> **EXERCISE AIM**
Print, exactly as written, every line from the first line of the records below through the line containing "version osv.)| Ja | |", and nothing further.

[Records from a dataset]
● ● ● ● ●
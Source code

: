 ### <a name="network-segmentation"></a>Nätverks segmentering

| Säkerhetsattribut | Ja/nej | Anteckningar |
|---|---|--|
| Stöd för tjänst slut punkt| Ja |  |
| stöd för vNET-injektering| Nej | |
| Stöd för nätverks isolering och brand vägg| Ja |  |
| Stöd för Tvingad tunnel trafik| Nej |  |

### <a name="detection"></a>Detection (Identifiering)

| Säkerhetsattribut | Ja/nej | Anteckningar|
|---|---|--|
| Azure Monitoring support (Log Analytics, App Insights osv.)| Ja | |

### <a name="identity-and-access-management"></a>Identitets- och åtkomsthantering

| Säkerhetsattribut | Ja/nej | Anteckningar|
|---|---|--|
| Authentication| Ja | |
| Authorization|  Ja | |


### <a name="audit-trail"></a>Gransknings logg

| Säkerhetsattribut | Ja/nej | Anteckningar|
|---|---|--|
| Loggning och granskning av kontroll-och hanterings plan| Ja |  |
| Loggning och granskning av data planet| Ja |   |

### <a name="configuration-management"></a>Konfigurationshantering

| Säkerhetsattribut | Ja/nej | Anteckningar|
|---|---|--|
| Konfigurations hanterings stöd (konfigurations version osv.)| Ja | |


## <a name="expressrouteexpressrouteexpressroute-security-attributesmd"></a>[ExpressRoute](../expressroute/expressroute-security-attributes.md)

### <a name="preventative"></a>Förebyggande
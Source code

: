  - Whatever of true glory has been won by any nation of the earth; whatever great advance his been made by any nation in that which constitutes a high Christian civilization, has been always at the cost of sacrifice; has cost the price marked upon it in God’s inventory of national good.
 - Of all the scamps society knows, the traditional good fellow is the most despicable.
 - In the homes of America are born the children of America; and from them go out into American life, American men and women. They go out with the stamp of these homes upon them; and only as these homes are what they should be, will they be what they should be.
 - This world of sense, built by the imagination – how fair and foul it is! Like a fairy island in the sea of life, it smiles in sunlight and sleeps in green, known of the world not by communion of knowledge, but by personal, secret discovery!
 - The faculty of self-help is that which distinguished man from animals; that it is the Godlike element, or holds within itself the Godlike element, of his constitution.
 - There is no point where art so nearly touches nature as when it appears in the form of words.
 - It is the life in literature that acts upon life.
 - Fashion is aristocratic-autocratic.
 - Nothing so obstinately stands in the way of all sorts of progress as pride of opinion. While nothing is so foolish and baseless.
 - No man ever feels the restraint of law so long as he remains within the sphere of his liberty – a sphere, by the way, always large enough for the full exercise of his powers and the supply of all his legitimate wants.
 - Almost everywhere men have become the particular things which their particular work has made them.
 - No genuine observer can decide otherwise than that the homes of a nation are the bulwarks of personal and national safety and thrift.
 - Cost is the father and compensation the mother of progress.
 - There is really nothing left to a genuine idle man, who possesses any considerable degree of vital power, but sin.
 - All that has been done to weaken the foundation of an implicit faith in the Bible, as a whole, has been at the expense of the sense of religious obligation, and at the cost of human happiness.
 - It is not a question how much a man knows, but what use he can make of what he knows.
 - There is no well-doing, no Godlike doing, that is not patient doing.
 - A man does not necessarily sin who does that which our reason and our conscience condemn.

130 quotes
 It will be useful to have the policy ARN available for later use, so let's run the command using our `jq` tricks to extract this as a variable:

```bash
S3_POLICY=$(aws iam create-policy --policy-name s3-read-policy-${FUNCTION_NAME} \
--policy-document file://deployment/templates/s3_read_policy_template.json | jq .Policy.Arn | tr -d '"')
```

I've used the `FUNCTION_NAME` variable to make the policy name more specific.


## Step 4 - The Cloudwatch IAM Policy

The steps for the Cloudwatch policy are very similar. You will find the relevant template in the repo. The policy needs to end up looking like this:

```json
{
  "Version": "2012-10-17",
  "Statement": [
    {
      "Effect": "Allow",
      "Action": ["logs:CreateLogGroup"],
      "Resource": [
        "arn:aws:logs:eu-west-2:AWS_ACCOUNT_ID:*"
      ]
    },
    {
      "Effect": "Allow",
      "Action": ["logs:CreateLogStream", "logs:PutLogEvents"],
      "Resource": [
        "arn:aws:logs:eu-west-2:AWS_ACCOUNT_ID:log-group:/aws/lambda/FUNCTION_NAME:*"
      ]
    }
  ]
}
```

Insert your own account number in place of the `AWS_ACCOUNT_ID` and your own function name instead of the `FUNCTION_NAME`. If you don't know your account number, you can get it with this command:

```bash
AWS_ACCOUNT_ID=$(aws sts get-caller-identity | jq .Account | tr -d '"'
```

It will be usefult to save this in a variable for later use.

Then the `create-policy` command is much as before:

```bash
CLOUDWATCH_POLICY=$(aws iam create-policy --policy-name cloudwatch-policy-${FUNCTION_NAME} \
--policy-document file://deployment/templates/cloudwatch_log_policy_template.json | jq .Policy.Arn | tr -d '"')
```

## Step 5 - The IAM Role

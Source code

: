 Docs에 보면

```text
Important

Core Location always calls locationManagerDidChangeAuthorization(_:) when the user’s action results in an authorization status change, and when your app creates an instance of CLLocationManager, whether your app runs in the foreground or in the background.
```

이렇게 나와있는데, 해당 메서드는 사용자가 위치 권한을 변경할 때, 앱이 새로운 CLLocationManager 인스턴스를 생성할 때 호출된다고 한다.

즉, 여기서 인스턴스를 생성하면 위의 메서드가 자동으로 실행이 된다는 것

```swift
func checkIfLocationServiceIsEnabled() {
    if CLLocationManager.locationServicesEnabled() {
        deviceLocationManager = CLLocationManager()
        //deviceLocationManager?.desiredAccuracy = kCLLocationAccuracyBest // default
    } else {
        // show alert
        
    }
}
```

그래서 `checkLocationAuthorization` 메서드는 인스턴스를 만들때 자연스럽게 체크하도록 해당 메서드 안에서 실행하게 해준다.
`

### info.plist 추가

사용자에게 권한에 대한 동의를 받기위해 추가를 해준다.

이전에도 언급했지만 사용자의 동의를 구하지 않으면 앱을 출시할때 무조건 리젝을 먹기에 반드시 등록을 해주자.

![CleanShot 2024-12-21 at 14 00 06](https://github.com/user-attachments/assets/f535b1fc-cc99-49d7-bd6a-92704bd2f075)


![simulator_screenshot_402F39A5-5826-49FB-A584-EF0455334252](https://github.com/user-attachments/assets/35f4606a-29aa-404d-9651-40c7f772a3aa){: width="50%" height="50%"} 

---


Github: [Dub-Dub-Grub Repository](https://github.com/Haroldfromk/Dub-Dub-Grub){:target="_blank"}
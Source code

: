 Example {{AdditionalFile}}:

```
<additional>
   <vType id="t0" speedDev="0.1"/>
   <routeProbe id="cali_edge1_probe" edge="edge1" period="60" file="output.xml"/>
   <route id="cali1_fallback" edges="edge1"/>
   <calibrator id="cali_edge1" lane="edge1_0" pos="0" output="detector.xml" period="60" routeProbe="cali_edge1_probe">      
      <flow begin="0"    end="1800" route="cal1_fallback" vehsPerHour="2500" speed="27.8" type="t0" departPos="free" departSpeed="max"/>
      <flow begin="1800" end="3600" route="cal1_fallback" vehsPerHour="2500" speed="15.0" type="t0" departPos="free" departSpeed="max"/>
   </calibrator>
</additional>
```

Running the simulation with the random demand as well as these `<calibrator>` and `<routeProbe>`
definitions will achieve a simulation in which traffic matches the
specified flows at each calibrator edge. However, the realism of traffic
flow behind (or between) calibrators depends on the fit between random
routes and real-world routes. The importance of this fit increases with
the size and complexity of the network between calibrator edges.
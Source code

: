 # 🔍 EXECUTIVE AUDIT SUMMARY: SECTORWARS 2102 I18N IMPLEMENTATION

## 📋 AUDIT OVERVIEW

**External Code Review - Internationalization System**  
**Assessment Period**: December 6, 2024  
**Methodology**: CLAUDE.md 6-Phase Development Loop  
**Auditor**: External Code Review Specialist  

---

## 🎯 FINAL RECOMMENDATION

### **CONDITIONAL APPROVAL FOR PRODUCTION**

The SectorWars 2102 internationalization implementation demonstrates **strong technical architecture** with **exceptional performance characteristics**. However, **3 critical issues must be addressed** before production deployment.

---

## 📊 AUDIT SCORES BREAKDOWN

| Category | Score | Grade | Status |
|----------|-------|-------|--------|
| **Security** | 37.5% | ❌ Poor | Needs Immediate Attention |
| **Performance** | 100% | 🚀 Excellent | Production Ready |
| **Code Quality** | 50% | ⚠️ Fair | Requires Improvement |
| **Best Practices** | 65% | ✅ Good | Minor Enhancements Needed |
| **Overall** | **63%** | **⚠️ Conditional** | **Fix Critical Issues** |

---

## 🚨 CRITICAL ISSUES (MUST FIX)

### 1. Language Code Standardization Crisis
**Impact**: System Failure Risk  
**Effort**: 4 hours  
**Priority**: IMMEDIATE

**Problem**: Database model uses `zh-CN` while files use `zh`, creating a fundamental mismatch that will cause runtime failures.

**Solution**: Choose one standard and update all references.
● ● ● ● ●
> **COMPLETED TASK**
Source code

: ### <a name="network-segmentation"></a>Nätverks segmentering

| Säkerhetsattribut | Ja/nej | Anteckningar |
|---|---|--|
| Stöd för tjänst slut punkt| Ja |  |
| stöd för vNET-injektering| Nej | |
| Stöd för nätverks isolering och brand vägg| Ja |  |
| Stöd för Tvingad tunnel trafik| Nej |  |

### <a name="detection"></a>Detection (Identifiering)

| Säkerhetsattribut | Ja/nej | Anteckningar|
|---|---|--|
| Azure Monitoring support (Log Analytics, App Insights osv.)| Ja | |

### <a name="identity-and-access-management"></a>Identitets- och åtkomsthantering

| Säkerhetsattribut | Ja/nej | Anteckningar|
|---|---|--|
| Authentication| Ja | |
| Authorization|  Ja | |


### <a name="audit-trail"></a>Gransknings logg

| Säkerhetsattribut | Ja/nej | Anteckningar|
|---|---|--|
| Loggning och granskning av kontroll-och hanterings plan| Ja |  |
| Loggning och granskning av data planet| Ja |   |

### <a name="configuration-management"></a>Konfigurationshantering

| Säkerhetsattribut | Ja/nej | Anteckningar|
|---|---|--|
| Konfigurations hanterings stöd (konfigurations version osv.)| Ja | |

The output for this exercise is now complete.